Pratt’s office said the comptroller was reading the Abell report yesterday and would comment when she was done.
The report that troubled Young, titled The Opacity Problem, concluded that tracking the costs of city contracts is an exercise in futility.
A researcher hired by Abell tried to find out how many municipal contracts go over budget and by how much, but ended up concluding that it was impossible to say after looking at $212 million worth of infrastructure contracts awarded by the Board of Estimates in 2012.
Author Cristie F. Cole reported that determining whether 68 major city contracts experienced cost overruns and time extensions was “unanswerable” because of the difficulty in obtaining information about the status of city contracts.
The Abell report comes at a time when the Rawlings-Blake administration has failed to release any of the 13 agency audits required by the end of 2016.
A former CitiStat analyst at City Hall, Cole described the difficulty in tracking the costs of large infrastructure contracts in part because of the many “EWOs” (extra work orders) approved by the Board of Estimates after a contract is awarded.
Winners are often Donors
She questioned whether campaign contributions might have influenced the actions of the three elected officials who voted to approve the EWOs. This is the section that Young found “hurtful.”
In her research, Cole found that four contractors received half of the 68 contracts under review. “All four of those companies,” Cole found, “were major donors to at least one” of the three elected officials.
Mayor Rawlings-Blake did not specifically address the findings of the Abell report at her press conference yesterday. She instead pointed out that she and her staff, as far as she knew, were not contacted during the preparation of the report.
Asked for her reaction to the report’s findings, the mayor said it “raises some important questions that we are looking into. My administration has been committed to transparency and to fixing problems.
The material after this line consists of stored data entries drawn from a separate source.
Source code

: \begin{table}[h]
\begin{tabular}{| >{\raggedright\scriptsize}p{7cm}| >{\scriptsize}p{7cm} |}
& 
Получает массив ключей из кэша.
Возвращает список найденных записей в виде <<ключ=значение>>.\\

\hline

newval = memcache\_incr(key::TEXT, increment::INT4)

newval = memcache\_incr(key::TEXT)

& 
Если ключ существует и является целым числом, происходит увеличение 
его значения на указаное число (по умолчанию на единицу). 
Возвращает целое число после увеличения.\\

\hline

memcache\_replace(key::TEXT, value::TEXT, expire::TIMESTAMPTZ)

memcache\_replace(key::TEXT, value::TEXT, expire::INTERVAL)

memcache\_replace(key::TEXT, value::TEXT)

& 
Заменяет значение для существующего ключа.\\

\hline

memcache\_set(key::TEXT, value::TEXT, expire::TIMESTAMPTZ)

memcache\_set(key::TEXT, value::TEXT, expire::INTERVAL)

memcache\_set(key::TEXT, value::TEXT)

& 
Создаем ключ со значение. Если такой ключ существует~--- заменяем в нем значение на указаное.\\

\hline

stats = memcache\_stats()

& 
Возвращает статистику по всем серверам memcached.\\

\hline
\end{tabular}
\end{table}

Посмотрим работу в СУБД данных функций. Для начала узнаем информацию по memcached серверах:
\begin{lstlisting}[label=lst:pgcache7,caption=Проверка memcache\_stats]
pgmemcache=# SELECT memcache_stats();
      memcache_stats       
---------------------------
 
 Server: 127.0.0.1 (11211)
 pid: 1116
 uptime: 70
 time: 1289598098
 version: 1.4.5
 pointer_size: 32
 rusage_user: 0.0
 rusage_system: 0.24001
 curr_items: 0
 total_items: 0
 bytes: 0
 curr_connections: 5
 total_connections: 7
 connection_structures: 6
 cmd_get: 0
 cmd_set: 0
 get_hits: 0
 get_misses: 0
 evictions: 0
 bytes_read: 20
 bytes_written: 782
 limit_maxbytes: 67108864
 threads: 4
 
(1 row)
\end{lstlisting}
The Abell Foundation found that there are areas where we can [increase] transparency, and we’re going to work on that.”
The mayor routinely approves all of the EWOs that come before the board, which sometimes cumulatively increase the price of a city contract by 50% or more, The Brew has found.
Describing how he votes on such contracts, Young said he attempts to stay on top of the EWOs by routinely questioning them and seeking additional information when necessary from agency heads, such as William Johnson, director of the Department of Transportation.
He said contractors sometimes have a legitimate need for additional funding because they encounter a problem after construction that could not have been anticipated during the bidding process. He said that happens especially when a project involves “aging infrastructure.”
Young noted that he is not a construction expert and at some point has to rely on the explanations of the professionals.
“I am not an engineer,” he said, but “I question all of the extra work orders. I think I’ve been pretty consistent in questioning all of that.”
Young overwhelmingly votes to approve EWOs, but occasionally votes against an EWO, which nevertheless is approved through the mayor’s majority vote on the board.
[DISCLOSURE: Baltimore Brew receives grant funding from The Abell Foundation.]